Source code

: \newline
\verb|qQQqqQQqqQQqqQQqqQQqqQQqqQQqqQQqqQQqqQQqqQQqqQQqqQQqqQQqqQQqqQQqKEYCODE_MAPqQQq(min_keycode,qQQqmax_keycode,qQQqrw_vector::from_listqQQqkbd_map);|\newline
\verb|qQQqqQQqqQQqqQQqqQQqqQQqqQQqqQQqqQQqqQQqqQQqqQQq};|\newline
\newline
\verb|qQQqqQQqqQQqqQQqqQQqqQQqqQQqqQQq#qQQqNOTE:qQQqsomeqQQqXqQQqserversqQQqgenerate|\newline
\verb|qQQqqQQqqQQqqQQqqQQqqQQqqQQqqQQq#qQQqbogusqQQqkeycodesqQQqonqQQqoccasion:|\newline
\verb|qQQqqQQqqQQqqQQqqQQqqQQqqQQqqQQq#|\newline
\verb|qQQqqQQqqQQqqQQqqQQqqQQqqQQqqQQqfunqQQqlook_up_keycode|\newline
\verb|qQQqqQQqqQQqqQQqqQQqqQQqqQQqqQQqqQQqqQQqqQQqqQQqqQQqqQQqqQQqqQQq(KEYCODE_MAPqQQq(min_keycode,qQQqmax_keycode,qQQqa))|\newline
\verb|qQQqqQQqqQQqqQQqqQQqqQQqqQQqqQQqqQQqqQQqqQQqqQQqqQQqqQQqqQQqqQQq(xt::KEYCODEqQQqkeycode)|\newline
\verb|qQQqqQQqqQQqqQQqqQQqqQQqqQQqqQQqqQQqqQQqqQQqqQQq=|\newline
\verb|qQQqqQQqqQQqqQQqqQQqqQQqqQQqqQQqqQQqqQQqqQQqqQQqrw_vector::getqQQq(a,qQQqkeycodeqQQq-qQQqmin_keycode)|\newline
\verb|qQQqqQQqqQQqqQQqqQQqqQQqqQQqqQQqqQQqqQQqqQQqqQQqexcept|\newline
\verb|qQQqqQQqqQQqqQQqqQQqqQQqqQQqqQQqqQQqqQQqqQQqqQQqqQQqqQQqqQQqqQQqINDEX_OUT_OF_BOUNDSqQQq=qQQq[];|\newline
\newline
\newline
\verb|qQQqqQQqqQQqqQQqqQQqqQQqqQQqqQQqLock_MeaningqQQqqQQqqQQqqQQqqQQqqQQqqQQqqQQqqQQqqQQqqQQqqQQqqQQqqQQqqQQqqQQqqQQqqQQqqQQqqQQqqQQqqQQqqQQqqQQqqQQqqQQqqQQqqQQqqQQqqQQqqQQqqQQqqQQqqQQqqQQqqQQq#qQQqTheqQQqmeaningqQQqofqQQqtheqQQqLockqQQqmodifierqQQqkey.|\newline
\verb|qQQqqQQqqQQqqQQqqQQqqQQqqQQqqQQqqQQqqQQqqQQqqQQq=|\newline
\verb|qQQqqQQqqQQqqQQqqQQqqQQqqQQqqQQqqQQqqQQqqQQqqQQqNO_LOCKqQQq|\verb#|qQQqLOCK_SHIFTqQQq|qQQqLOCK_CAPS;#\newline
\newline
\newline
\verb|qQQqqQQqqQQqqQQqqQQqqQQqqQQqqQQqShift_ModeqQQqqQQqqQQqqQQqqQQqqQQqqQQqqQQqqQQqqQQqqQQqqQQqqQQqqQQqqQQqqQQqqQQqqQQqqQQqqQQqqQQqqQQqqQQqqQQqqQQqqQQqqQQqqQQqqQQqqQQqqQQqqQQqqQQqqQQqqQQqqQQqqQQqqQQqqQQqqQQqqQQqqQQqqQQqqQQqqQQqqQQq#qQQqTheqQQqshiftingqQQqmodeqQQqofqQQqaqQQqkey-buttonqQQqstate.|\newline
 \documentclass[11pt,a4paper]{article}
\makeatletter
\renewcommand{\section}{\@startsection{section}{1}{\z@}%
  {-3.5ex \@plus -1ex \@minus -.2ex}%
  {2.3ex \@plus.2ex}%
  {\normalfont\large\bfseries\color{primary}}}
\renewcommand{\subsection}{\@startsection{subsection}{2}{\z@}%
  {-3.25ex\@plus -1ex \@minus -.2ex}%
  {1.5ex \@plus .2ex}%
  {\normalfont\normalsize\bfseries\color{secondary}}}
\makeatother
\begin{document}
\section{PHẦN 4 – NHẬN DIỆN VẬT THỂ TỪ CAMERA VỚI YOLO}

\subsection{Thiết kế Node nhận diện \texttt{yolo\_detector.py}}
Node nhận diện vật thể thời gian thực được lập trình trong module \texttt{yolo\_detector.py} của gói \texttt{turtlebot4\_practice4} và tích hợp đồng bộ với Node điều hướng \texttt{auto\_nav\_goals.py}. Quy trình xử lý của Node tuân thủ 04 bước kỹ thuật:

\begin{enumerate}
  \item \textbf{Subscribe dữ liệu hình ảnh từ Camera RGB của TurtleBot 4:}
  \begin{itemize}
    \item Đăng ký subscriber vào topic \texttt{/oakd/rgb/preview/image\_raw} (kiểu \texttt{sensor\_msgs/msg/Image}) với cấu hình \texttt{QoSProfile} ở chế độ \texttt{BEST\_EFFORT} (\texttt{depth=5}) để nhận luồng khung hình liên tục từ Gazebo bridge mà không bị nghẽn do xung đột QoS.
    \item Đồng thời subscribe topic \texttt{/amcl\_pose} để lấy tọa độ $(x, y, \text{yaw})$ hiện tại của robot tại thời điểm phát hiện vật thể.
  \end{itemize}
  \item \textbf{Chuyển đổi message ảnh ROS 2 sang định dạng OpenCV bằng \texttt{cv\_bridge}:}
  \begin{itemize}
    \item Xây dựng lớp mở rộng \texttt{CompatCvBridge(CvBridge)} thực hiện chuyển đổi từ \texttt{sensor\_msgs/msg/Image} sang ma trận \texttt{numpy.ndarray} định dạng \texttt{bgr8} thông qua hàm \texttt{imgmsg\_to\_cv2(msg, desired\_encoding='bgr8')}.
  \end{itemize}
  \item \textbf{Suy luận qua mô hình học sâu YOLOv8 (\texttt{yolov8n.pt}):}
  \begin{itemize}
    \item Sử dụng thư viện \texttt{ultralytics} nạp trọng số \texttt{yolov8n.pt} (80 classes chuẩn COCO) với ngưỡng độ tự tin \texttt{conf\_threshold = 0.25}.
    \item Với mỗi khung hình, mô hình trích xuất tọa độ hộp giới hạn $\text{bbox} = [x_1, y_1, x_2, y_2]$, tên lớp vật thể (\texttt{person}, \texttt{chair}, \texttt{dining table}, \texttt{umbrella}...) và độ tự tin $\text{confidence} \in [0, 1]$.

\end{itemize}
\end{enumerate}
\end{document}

TRY IT:
Copy each line of the material exactly as shown.

ANSWER TO THIS PROBLEM:
Source code

: \newline
\verb|qQQqqQQqqQQqqQQqqQQqqQQqqQQqqQQqqQQqqQQqqQQqqQQqqQQqqQQqqQQqqQQqKEYCODE_MAPqQQq(min_keycode,qQQqmax_keycode,qQQqrw_vector::from_listqQQqkbd_map);|\newline
\verb|qQQqqQQqqQQqqQQqqQQqqQQqqQQqqQQqqQQqqQQqqQQqqQQq};|\newline
\newline
\verb|qQQqqQQqqQQqqQQqqQQqqQQqqQQqqQQq#qQQqNOTE:qQQqsomeqQQqXqQQqserversqQQqgenerate|\newline
\verb|qQQqqQQqqQQqqQQqqQQqqQQqqQQqqQQq#qQQqbogusqQQqkeycodesqQQqonqQQqoccasion:|\newline
\verb|qQQqqQQqqQQqqQQqqQQqqQQqqQQqqQQq#|\newline
\verb|qQQqqQQqqQQqqQQqqQQqqQQqqQQqqQQqfunqQQqlook_up_keycode|\newline
\verb|qQQqqQQqqQQqqQQqqQQqqQQqqQQqqQQqqQQqqQQqqQQqqQQqqQQqqQQqqQQqqQQq(KEYCODE_MAPqQQq(min_keycode,qQQqmax_keycode,qQQqa))|\newline
\verb|qQQqqQQqqQQqqQQqqQQqqQQqqQQqqQQqqQQqqQQqqQQqqQQqqQQqqQQqqQQqqQQq(xt::KEYCODEqQQqkeycode)|\newline
\verb|qQQqqQQqqQQqqQQqqQQqqQQqqQQqqQQqqQQqqQQqqQQqqQQq=|\newline
\verb|qQQqqQQqqQQqqQQqqQQqqQQqqQQqqQQqqQQqqQQqqQQqqQQqrw_vector::getqQQq(a,qQQqkeycodeqQQq-qQQqmin_keycode)|\newline
\verb|qQQqqQQqqQQqqQQqqQQqqQQqqQQqqQQqqQQqqQQqqQQqqQQqexcept|\newline
\verb|qQQqqQQqqQQqqQQqqQQqqQQqqQQqqQQqqQQqqQQqqQQqqQQqqQQqqQQqqQQqqQQqINDEX_OUT_OF_BOUNDSqQQq=qQQq[];|\newline
\newline
\newline
\verb|qQQqqQQqqQQqqQQqqQQqqQQqqQQqqQQqLock_MeaningqQQqqQQqqQQqqQQqqQQqqQQqqQQqqQQqqQQqqQQqqQQqqQQqqQQqqQQqqQQqqQQqqQQqqQQqqQQqqQQqqQQqqQQqqQQqqQQqqQQqqQQqqQQqqQQqqQQqqQQqqQQqqQQqqQQqqQQqqQQqqQQq#qQQqTheqQQqmeaningqQQqofqQQqtheqQQqLockqQQqmodifierqQQqkey.|\newline
\verb|qQQqqQQqqQQqqQQqqQQqqQQqqQQqqQQqqQQqqQQqqQQqqQQq=|\newline
\verb|qQQqqQQqqQQqqQQqqQQqqQQqqQQqqQQqqQQqqQQqqQQqqQQqNO_LOCKqQQq|\verb#|qQQqLOCK_SHIFTqQQq|qQQqLOCK_CAPS;#\newline
\newline
\newline
\verb|qQQqqQQqqQQqqQQqqQQqqQQqqQQqqQQqShift_ModeqQQqqQQqqQQqqQQqqQQqqQQqqQQqqQQqqQQqqQQqqQQqqQQqqQQqqQQqqQQqqQQqqQQqqQQqqQQqqQQqqQQqqQQqqQQqqQQqqQQqqQQqqQQqqQQqqQQqqQQqqQQqqQQqqQQqqQQqqQQqqQQqqQQqqQQqqQQqqQQqqQQqqQQqqQQqqQQqqQQqqQQq#qQQqTheqQQqshiftingqQQqmodeqQQqofqQQqaqQQqkey-buttonqQQqstate.|\newline
 \documentclass[11pt,a4paper]{article}
\makeatletter
\renewcommand{\section}{\@startsection{section}{1}{\z@}%
  {-3.5ex \@plus -1ex \@minus -.2ex}%
  {2.3ex \@plus.2ex}%
  {\normalfont\large\bfseries\color{primary}}}
\renewcommand{\subsection}{\@startsection{subsection}{2}{\z@}%
  {-3.25ex\@plus -1ex \@minus -.2ex}%
  {1.5ex \@plus .2ex}%
  {\normalfont\normalsize\bfseries\color{secondary}}}
\makeatother
\begin{document}
\section{PHẦN 4 – NHẬN DIỆN VẬT THỂ TỪ CAMERA VỚI YOLO}

\subsection{Thiết kế Node nhận diện \texttt{yolo\_detector.py}}
Node nhận diện vật thể thời gian thực được lập trình trong module \texttt{yolo\_detector.py} của gói \texttt{turtlebot4\_practice4} và tích hợp đồng bộ với Node điều hướng \texttt{auto\_nav\_goals.py}. Quy trình xử lý của Node tuân thủ 04 bước kỹ thuật:

\begin{enumerate}
  \item \textbf{Subscribe dữ liệu hình ảnh từ Camera RGB của TurtleBot 4:}
  \begin{itemize}
    \item Đăng ký subscriber vào topic \texttt{/oakd/rgb/preview/image\_raw} (kiểu \texttt{sensor\_msgs/msg/Image}) với cấu hình \texttt{QoSProfile} ở chế độ \texttt{BEST\_EFFORT} (\texttt{depth=5}) để nhận luồng khung hình liên tục từ Gazebo bridge mà không bị nghẽn do xung đột QoS.
    \item Đồng thời subscribe topic \texttt{/amcl\_pose} để lấy tọa độ $(x, y, \text{yaw})$ hiện tại của robot tại thời điểm phát hiện vật thể.
  \end{itemize}
  \item \textbf{Chuyển đổi message ảnh ROS 2 sang định dạng OpenCV bằng \texttt{cv\_bridge}:}
  \begin{itemize}
    \item Xây dựng lớp mở rộng \texttt{CompatCvBridge(CvBridge)} thực hiện chuyển đổi từ \texttt{sensor\_msgs/msg/Image} sang ma trận \texttt{numpy.ndarray} định dạng \texttt{bgr8} thông qua hàm \texttt{imgmsg\_to\_cv2(msg, desired\_encoding='bgr8')}.
  \end{itemize}
  \item \textbf{Suy luận qua mô hình học sâu YOLOv8 (\texttt{yolov8n.pt}):}
  \begin{itemize}
    \item Sử dụng thư viện \texttt{ultralytics} nạp trọng số \texttt{yolov8n.pt} (80 classes chuẩn COCO) với ngưỡng độ tự tin \texttt{conf\_threshold = 0.25}.
    \item Với mỗi khung hình, mô hình trích xuất tọa độ hộp giới hạn $\text{bbox} = [x_1, y_1, x_2, y_2]$, tên lớp vật thể (\texttt{person}, \texttt{chair}, \texttt{dining table}, \texttt{umbrella}...) và độ tự tin $\text{confidence} \in [0, 1]$.

\end{itemize}
\end{enumerate}
\end{document}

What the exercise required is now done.